## ACTIVITY
For each line in the records that contains "nodes", make a copy.
EXCERPTED DATA section start
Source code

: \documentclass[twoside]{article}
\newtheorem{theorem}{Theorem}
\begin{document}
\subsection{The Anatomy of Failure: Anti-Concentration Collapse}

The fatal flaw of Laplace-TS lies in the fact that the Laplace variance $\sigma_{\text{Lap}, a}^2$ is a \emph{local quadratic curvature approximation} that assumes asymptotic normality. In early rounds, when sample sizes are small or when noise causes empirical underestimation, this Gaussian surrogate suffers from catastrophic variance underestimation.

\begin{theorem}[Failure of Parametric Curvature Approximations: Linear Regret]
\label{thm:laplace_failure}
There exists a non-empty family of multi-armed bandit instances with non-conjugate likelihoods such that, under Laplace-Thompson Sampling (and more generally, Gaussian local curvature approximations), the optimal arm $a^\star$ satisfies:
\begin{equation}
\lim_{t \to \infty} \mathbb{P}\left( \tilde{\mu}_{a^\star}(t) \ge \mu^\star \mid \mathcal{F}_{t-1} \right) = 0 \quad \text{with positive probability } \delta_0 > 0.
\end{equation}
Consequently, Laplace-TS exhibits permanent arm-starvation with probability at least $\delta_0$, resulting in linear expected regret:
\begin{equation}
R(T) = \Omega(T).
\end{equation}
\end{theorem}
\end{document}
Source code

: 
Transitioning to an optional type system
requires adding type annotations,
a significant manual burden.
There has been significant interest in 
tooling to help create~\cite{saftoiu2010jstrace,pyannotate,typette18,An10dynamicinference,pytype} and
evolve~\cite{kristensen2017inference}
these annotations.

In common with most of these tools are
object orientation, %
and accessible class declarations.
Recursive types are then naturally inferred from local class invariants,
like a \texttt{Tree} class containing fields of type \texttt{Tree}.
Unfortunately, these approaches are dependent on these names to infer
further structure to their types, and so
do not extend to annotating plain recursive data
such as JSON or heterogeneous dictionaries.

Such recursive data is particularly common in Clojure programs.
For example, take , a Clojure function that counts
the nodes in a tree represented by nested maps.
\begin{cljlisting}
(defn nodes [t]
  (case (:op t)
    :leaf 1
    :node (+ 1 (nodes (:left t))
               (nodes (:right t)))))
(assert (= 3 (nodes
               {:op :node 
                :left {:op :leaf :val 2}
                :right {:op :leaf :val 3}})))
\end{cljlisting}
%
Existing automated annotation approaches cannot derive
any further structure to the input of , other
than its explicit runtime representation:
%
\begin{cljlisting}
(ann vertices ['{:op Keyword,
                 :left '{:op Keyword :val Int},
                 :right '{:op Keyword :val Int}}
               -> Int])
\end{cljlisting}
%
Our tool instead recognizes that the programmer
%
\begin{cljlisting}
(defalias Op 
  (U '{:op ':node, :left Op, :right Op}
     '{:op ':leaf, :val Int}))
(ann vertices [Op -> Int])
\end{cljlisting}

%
EXCERPTED DATA section end
EXCERPTED DATA section start
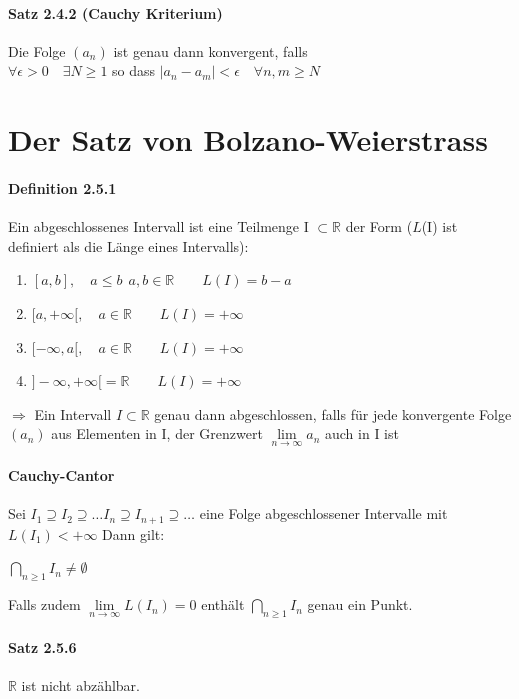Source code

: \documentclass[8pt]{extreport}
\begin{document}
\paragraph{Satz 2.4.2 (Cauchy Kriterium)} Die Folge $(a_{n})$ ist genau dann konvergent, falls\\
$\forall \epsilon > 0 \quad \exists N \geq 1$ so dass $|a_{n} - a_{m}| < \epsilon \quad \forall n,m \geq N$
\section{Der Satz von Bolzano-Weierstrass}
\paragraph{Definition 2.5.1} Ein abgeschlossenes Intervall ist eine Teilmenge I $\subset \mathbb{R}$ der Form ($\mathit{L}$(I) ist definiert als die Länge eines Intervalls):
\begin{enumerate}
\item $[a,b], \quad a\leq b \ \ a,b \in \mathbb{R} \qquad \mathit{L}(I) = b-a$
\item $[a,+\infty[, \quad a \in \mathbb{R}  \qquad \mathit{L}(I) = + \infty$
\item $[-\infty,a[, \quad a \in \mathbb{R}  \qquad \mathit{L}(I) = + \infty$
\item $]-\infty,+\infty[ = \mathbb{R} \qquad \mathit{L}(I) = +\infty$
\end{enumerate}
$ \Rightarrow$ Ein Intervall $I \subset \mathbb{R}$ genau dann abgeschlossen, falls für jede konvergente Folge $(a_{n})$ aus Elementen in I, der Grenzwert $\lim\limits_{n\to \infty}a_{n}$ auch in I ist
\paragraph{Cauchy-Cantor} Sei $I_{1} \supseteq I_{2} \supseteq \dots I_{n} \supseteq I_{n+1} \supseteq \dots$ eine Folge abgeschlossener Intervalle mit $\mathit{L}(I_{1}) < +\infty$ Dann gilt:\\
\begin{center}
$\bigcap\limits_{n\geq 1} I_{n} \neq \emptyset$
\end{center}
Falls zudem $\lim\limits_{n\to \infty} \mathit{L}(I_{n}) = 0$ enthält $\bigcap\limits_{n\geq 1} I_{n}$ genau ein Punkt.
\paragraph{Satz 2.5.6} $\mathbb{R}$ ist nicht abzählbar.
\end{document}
EXCERPTED DATA section end
## SOLUTION
the nodes in a tree represented by nested maps.
(defn nodes [t]
    :node (+ 1 (nodes (:left t))
               (nodes (:right t)))))
(assert (= 3 (nodes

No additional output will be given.